Un avis partagé par Virginie Willaert, directrice climat RSE chez Egis Transport et Territoires, qui a insisté sur la dimension collective et coopérative de la transition énergétique et martelé l’importance des collaborations et de « l’implication de tous les acteurs de la conception, la construction et l’exploitation des infrastructures de transport ».

Engager les marchés

Mais la dynamique de sobriété des infrastructures appelle une prise en compte plus franche du rôle essentiel des systèmes dans l’accélération, le passage à l’échelle et l’impact à long terme de la transition énergétique. Contrairement aux infrastructures de génie civil, ouvrages surconsommateurs d’énergie et surproducteurs d’émissions en phase de construction, ceux-ci consomment peu et dans un continuum maîtrisé durant plusieurs dizaines d’années.

« Il est important que les marchés encouragent des modèles par lesquels les entreprises acceptent de s’engager sur la consommation des systèmes, au travers d’indicateurs d’évaluation appliqués durant les premiers mois de vie des infrastructures de transport et pouvant donner lieu à des pénalités en cas de non-respect des engagements affichés », a ainsi souligné Virginie Willaert, avant de regretter que les marchés ne favorisent et ne récompensent pas assez les démarches de conception fondées sur la frugalité énergétique.

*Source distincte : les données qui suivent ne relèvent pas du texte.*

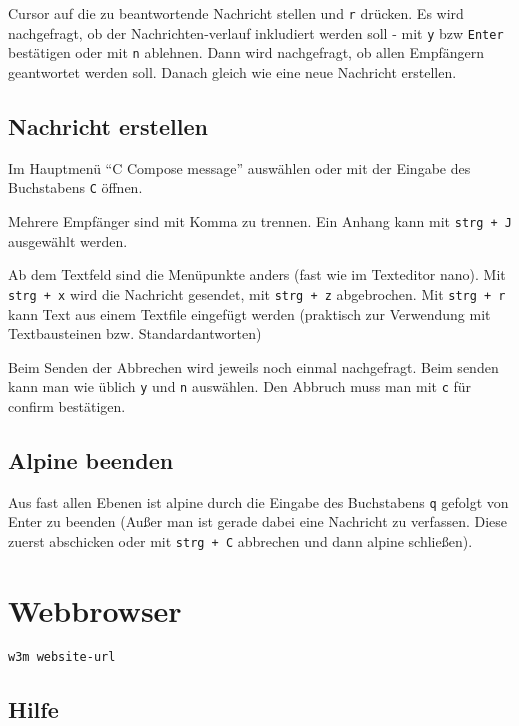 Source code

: \documentclass[]{book}
\begin{document}
Cursor auf die zu beantwortende Nachricht stellen und \texttt{r} drücken. Es wird nachgefragt, ob der Nachrichten-verlauf inkludiert werden soll - mit \texttt{y} bzw \texttt{Enter} bestätigen oder mit \texttt{n} ablehnen.
Dann wird nachgefragt, ob allen Empfängern geantwortet werden soll.
Danach gleich wie eine neue Nachricht erstellen.

\hypertarget{nachricht-erstellen}{%
\section{Nachricht erstellen}\label{nachricht-erstellen}}

Im Hauptmenü ``C Compose message'' auswählen oder mit der Eingabe des Buchstabens \texttt{C} öffnen.

Mehrere Empfänger sind mit Komma zu trennen.
Ein Anhang kann mit \texttt{strg\ +\ J} ausgewählt werden.

Ab dem Textfeld sind die Menüpunkte anders (fast wie im Texteditor nano). Mit \texttt{strg\ +\ x} wird die Nachricht gesendet, mit \texttt{strg\ +\ z} abgebrochen. Mit \texttt{strg\ +\ r} kann Text aus einem Textfile eingefügt werden (praktisch zur Verwendung mit Textbausteinen bzw. Standardantworten)

Beim Senden der Abbrechen wird jeweils noch einmal nachgefragt. Beim senden kann man wie üblich \texttt{y} und \texttt{n} auswählen. Den Abbruch muss man mit \texttt{c} für confirm bestätigen.

\hypertarget{alpine-beenden}{%
\section{Alpine beenden}\label{alpine-beenden}}

Aus fast allen Ebenen ist alpine durch die Eingabe des Buchstabens \texttt{q} gefolgt von Enter zu beenden (Außer man ist gerade dabei eine Nachricht zu verfassen. Diese zuerst abschicken oder mit \texttt{strg\ +\ C} abbrechen und dann alpine schließen).

\hypertarget{webbrowser}{%
\chapter{Webbrowser}\label{webbrowser}}

\begin{verbatim}
w3m website-url
\end{verbatim}

\hypertarget{hilfe-1}{%
\section{Hilfe}\label{hilfe-1}}
\end{document}
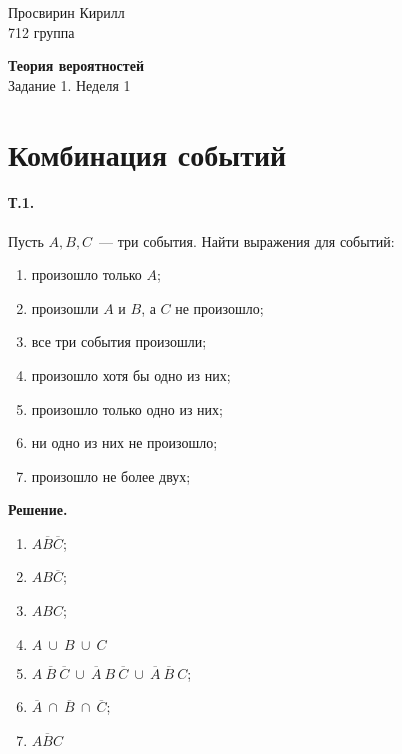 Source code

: \documentclass[a4paper,12pt]{article} %
\begin{document}

\hfill
\begin{minipage}{4cm}
	Просвирин Кирилл\\
	712 группа\\
\end{minipage}

\begin{center}
	\Large\textbf{Теория вероятностей\\} 
	\large Задание 1. Неделя 1
\end{center}

\section{Комбинация событий}

\paragraph{Т.1.} Пусть $ A, B, C $~--- три события. 
Найти выражения для событий:
\begin{enumerate}
	\item произошло только $ A $;
	\item произошли $ A $ и $ B $, а $ C $ не произошло;
	\item все три события произошли;
	\item произошло хотя бы одно из них;
	\item произошло только одно из них;
	\item ни одно из них не произошло;
	\item произошло не более двух;
\end{enumerate}

\textbf{Решение.}

\begin{enumerate}
	\item $ A\overline{B}\overline{C} $;
	\item $ AB\overline{C} $;
	\item $ ABC $;
	\item $ A~\cup~B~\cup~C $
	\item $ A~\overline{B}~\overline{C}~
	\cup~\overline{A}~B~\overline{C}~
	\cup~\overline{A}~\overline{B}~C $;
	\item $ \overline{A}~\cap~\overline{B}~\cap~\overline{C} $;
	\item $ \overline{ABC} $
\end{enumerate}
\end{document}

Financer les reports modaux

Reste à financer les politiques, les infrastructures et les offres en place. Alphonse Coulot a tenu ici à relater les expérimentations menées dans quelques grandes métropoles. A Oslo (Norvège), où le véhicule électrique a dix ans d’avance sur la plupart des autres marchés nationaux et où l’on envisage de le taxer davantage pour financer les transports collectifs. A Hong Kong, où l’on entend mettre à contribution le foncier, rare et cher dans une surface très contrainte. A Singapour, où les automobilistes doivent débourser 35 000 € par an pour rouler et où la tarification aux péages d’accès à la ville est indexée sur le volume du trafic. A Copenhague (Danemark) enfin, où l’on envisage de financer le vélo (utilisé au quotidien par 62 % des citadins) par la taxation de l’automobile, et peut-être, à moindre hauteur, la taxation… du vélo lui-même.